GBP/USD licks Brexit, UK politics-led wounds below 1.2000, recession, Fed Minutes in focus

  • GBP/USD struggles to gain traction as it consolidates the biggest daily loss in three weeks.
  • UK’s three key diplomats resigned after PM Johnson defended former Tory Party whip Chris Pincher.
  • Labour Party’s five-point EU plan gains little acceptance over Brexit issue.
  • Recession fears exert downside pressure ahead of FOMC Minutes, US ISM Services PMI.

GBP/USD grinds higher as it pares the biggest daily fall in nearly a month around the lowest levels since March 2020. That said, the Cable pair remains sidelined by portraying the gradual rebound to 1.1965, up 0.16% intraday during early Wednesday morning in Europe.

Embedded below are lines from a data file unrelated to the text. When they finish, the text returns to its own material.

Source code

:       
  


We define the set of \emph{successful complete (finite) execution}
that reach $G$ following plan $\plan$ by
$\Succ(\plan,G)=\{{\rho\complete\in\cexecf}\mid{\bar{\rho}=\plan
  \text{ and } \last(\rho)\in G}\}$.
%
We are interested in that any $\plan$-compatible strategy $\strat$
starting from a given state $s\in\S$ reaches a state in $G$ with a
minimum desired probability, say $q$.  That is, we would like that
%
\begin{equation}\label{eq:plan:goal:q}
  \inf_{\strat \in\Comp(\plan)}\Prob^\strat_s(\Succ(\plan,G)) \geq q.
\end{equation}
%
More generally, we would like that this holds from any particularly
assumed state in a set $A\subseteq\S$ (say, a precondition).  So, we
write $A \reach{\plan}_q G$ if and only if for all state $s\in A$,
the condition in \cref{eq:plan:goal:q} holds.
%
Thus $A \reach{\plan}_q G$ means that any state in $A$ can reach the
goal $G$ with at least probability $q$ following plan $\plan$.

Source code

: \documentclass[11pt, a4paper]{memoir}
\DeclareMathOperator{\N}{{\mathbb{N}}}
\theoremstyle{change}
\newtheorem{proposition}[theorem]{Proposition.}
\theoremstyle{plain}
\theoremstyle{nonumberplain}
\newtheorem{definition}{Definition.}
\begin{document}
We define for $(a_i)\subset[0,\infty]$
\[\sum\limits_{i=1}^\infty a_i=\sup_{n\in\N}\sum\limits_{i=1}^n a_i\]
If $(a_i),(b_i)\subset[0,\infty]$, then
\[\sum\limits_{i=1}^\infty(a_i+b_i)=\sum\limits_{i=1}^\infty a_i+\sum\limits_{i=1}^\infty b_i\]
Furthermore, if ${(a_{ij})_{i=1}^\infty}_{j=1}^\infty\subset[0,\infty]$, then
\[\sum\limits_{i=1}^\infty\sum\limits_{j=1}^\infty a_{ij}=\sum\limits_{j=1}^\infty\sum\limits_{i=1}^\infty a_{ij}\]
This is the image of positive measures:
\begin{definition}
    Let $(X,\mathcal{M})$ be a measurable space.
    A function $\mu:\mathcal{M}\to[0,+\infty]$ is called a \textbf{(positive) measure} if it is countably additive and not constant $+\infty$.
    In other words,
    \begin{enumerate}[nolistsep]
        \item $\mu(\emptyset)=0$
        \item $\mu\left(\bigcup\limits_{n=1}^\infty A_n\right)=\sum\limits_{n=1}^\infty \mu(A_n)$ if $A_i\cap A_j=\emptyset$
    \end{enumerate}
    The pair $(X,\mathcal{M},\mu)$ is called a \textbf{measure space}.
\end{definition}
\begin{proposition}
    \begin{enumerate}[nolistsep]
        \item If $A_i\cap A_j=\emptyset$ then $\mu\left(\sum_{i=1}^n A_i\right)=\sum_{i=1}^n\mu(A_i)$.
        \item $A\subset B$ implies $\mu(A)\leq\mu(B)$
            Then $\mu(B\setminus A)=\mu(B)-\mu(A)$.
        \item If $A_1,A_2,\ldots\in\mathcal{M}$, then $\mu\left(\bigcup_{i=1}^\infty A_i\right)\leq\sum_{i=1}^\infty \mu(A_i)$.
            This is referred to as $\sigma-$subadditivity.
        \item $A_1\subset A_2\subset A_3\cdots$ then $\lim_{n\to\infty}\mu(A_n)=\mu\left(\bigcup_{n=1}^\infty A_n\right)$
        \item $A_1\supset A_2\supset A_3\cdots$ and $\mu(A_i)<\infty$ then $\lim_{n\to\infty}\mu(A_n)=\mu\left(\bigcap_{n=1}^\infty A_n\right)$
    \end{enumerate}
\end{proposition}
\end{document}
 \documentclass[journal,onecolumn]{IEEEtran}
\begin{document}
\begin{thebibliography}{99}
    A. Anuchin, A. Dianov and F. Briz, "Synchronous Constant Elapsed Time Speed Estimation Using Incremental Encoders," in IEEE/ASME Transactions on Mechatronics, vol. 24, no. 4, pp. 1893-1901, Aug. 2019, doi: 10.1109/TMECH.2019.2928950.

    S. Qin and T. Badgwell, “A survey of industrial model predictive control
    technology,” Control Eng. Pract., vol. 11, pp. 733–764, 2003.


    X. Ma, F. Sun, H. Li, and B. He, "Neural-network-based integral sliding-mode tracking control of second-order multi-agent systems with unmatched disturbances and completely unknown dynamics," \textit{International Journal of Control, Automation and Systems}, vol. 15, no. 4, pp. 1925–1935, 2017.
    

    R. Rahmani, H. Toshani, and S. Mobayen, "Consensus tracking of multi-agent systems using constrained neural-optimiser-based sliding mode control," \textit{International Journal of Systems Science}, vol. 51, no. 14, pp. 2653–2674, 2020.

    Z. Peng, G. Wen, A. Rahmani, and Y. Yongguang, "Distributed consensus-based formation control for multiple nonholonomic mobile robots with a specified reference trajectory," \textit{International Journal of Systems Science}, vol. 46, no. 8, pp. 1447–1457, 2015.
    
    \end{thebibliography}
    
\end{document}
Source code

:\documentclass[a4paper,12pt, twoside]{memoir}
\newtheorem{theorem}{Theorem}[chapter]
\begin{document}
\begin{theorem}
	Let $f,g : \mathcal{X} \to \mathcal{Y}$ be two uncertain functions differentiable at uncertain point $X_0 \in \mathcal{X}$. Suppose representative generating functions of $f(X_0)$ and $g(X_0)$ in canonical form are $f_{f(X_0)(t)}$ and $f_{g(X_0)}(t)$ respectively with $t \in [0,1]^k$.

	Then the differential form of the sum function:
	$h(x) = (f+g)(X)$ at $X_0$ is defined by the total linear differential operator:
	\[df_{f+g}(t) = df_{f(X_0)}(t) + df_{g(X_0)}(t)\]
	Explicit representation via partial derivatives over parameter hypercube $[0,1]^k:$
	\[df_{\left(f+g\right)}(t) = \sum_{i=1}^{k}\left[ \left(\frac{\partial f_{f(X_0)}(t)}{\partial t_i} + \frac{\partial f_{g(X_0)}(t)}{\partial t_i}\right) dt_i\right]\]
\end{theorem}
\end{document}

The quote’s latest moves could be linked to the market’s consolidation ahead of the key data/events, as well as UK PM Boris Johnson’s rejection to vacate the place and build a new cabinet. Also favouring the pair could be the Labour Party’s failure to please the British voters with its five-point EU plan.

Nadhim Zahawi becomes UK Chancellor and Steve Barclay is appointed as Health Secretary after the previous occupants, respectively Rishi Sunak and Sajid Javid resigned. Vice-Chair of Conservative Party Bim Afolami also left British politics. In addition to the partygate scandal, UK PM Johnson’s decision to keep ex-Conservative party whip Chris Pincher, despite sexual misconduct allegations against him, triggered the latest round of political drama in Downing Street. 

Elsewhere, the UK Express conveyed Brexit woes for the Labour Party by saying, “Brexit-backing campaigners have slammed Sir Keir Starmer over his five-point plan to keep the United Kingdom out of the European Union just days after the Labour leader announced he would not drag Britain back into Brussels' single market and customs union.”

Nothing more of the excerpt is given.